Lesson 5

Squares and Circles

  • Let’s see how the distributive property can relate to equations of circles.

5.1: Math Talk: Distribution

Distribute each expression mentally.

\(5(x+3)\)

\(x(x-3)\)

\((x+4)(x+2)\)

\((x-5)(x-5)\)

5.2: Perfectly Square

  1. Apply the distributive property to each expression.
    1. \((x-7)(x-7)\)
    2. \((x+4)^2\)
    3. \((x-10)^2\)
    4. \((x+1)^2\)
  2. Look at your results. Each of these expressions is called a perfect square trinomial. Why?
  3. Which of these expressions are perfect square trinomials? If you get stuck, look for patterns in your earlier work.
    1. \(x^2-6x+9\)
    2. \(x^2+10x+20\)
    3. \(x^2+18x+81\)
    4. \(x^2-2x+1\)
    5. \(x^2+4x+16\)
  4. Rewrite the perfect square trinomials you identified as squared binomials.

5.3: Back and Forth

  1. Here is the equation of a circle: \((x-2)^2+(y+7)^2=10^2\)
    1. What are the center and radius of the circle?
    2. Apply the distributive property to the squared binomials and rearrange the equation so that one side is 0. This is the form in which many circle equations are written.
  2. This equation looks different, but also represents a circle: \(x^2+6x+9+y^2-10y+25=64\)
    1. How can you rewrite this equation to find the center and radius of the circle?
    2. What are the center and radius of the circle?


In three-dimensional space, there are 3 coordinate axes, called the \(x\)-axis, the \(y\)-axis, and the \(z\)-axis. Write an equation for a sphere with center \((a,b,c)\) and radius \(r\).

Summary

Suppose we square several binomials, or expressions that contain 2 terms. We get trinomials, or expressions that contain 3 terms. Does any pattern emerge in the results?

\((x+6)^2=x^2+12x+36\)

\((x-8)^2=x^2-16x+64\)

\((x+5)^2=x^2+10x+25\)

Each of the expressions on the right are called perfect square trinomials because they are the result of multiplying an expression by itself. There is a pattern in the results: When the coefficient of \(x^2\) in a trinomial is 1, if the constant term is the square of half the coefficient of \(x\), then the expression is a perfect square trinomial.

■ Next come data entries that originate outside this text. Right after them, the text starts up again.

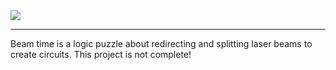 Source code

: <img src="https://github.com/user-attachments/assets/09fc2eec-8357-485d-b490-ead37e88843f" align="center" />

---

Beam time is a logic puzzle about redirecting and splitting laser beams to create circuits.
This project is not complete!
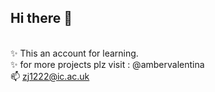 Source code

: ## Hi there 👋

<!--
**zuyuejiang/zuyuejiang** is a ✨ _special_ ✨ repository because its `README.md` (this file) appears on your GitHub profile.

Here are some ideas to get you started:

- 🔭 I’m currently working on ...
- 🌱 I’m currently learning ...
- 👯 I’m looking to collaborate on ...
- 🤔 I’m looking for help with ...
- 💬 Ask me about ...
- 📫 How to reach me: ...
- 😄 Pronouns: ...
- ⚡ Fun fact: ...
-->

<br/>✨ This an account for learning.
<br/>✨ for more projects plz visit : @ambervalentina
<br/>📫 zj1222@ic.ac.uk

For example, \(x^2-14x+49\) is a perfect square trinomial because the constant term, 49, can be rewritten as (-7)2, and half of -14 is -7. This expression can be rewritten as a squared binomial: \((x-7)^2\).

Two squared binomials show up in the equation for circles: \((x-h)^2+(y-k)^2=r^2\). Equations for circles are sometimes written in different forms, but we can rearrange them to help find the center and radius of the circle. For example, suppose the equation of a circle is written like this:

\(x^2-22x+121+y^2+2y+1=225\)

We can’t immediately identify the center and radius of the circle. However, if we rewrite the two perfect square trinomials as squared binomials and rewrite the right side in the form \(r^2\), the center and radius will be easier to recognize.

The first 3 terms on the left side, \(x^2-22x+121\), can be rewritten as \((x-11)^2\). The remaining terms, \(y^2+2y+1\), can be rewritten as \((y+1)^2\). The right side, 225, can be rewritten as 152. Let’s put it all together.

\((x-11)^2+(y+1)^2=15^2\)

Now we can see that the center of the circle is \((11, \text-1)\) and the circle’s radius measures 15 units.